(DATA FOR PROCESSING)

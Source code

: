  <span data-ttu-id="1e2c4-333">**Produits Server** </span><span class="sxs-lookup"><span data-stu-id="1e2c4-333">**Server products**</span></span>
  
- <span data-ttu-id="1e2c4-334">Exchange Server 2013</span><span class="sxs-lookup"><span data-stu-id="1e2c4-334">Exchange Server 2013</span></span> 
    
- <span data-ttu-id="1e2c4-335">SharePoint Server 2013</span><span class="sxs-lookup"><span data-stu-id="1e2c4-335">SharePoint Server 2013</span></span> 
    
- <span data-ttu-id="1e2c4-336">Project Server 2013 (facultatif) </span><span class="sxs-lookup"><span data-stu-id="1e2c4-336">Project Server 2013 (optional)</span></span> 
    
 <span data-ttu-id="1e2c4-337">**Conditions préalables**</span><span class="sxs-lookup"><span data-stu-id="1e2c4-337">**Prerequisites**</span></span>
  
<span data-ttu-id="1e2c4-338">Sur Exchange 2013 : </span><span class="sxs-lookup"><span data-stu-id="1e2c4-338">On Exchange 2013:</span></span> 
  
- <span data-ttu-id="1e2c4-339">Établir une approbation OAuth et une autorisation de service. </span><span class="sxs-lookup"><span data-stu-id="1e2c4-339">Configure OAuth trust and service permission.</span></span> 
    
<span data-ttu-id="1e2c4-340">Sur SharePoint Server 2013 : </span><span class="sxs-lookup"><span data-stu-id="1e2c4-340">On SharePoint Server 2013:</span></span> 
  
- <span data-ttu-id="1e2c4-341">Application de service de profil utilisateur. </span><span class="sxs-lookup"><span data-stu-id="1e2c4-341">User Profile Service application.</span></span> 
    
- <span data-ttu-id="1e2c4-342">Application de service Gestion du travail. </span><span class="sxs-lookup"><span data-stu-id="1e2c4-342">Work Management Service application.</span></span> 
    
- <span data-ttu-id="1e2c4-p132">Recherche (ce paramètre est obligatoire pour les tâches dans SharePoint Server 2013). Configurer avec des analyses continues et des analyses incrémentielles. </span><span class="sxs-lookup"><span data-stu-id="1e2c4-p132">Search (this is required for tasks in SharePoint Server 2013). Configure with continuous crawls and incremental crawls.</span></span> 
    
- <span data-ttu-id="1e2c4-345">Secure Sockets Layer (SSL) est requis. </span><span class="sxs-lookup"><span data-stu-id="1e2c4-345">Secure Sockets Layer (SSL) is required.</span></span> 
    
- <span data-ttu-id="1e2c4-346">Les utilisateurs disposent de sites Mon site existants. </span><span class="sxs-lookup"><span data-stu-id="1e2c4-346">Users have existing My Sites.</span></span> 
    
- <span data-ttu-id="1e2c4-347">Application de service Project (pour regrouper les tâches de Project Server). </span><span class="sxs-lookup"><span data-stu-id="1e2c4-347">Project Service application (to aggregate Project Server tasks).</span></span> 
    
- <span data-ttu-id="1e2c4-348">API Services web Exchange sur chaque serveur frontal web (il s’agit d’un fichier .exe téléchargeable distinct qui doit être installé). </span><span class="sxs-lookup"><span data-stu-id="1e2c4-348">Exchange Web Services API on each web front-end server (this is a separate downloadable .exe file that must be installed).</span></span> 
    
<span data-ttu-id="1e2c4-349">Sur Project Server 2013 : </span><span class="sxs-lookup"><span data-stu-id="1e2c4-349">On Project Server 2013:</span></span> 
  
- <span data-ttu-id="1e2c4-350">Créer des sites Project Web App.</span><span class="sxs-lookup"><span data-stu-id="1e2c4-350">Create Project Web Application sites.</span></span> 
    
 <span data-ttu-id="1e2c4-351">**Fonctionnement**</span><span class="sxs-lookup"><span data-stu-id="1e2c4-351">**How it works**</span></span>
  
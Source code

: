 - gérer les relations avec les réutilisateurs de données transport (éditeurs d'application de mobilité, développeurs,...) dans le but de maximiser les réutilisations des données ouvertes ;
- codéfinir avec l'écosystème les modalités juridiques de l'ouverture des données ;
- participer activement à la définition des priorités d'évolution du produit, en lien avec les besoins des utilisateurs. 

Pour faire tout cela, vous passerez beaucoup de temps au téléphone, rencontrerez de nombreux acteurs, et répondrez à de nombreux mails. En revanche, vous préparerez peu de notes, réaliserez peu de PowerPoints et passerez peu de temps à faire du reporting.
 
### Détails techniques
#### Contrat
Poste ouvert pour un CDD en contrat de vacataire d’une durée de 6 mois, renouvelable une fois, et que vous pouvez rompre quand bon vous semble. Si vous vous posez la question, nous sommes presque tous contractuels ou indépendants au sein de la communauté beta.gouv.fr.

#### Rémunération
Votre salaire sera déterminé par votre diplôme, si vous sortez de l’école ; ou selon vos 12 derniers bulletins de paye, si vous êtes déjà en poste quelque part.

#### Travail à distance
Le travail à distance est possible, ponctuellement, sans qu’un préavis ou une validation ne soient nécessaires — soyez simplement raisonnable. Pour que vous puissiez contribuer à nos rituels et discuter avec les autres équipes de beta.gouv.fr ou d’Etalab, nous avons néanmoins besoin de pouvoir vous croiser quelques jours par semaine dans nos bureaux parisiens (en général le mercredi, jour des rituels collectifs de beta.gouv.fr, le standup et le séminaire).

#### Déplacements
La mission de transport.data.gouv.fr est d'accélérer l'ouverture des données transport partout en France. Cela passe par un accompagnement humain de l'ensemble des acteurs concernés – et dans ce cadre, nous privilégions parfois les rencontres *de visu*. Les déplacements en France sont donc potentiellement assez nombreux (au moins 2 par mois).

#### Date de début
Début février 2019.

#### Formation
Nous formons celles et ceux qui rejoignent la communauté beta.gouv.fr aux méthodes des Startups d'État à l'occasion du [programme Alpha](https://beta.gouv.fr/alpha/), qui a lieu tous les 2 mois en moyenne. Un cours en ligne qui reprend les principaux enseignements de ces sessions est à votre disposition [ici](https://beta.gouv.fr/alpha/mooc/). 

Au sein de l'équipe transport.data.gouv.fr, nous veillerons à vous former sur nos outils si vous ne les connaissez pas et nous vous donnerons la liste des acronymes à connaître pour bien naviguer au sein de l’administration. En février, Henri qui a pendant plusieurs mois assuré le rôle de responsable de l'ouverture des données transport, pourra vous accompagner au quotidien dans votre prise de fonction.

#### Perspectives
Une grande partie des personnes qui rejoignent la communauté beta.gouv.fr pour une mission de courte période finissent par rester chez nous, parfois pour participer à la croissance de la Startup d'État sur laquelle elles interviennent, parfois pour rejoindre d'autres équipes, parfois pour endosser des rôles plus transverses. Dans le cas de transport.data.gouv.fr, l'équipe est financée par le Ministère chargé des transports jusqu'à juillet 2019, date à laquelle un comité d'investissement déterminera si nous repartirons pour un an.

(End DATA FOR PROCESSING)

Repeat exactly the lines of the listing above, from the one with "Votre salaire sera" down to the one with "#### Travail à distance"; both of those lines belong in the range.

Votre salaire sera déterminé par votre diplôme, si vous sortez de l’école ; ou selon vos 12 derniers bulletins de paye, si vous êtes déjà en poste quelque part.

#### Travail à distance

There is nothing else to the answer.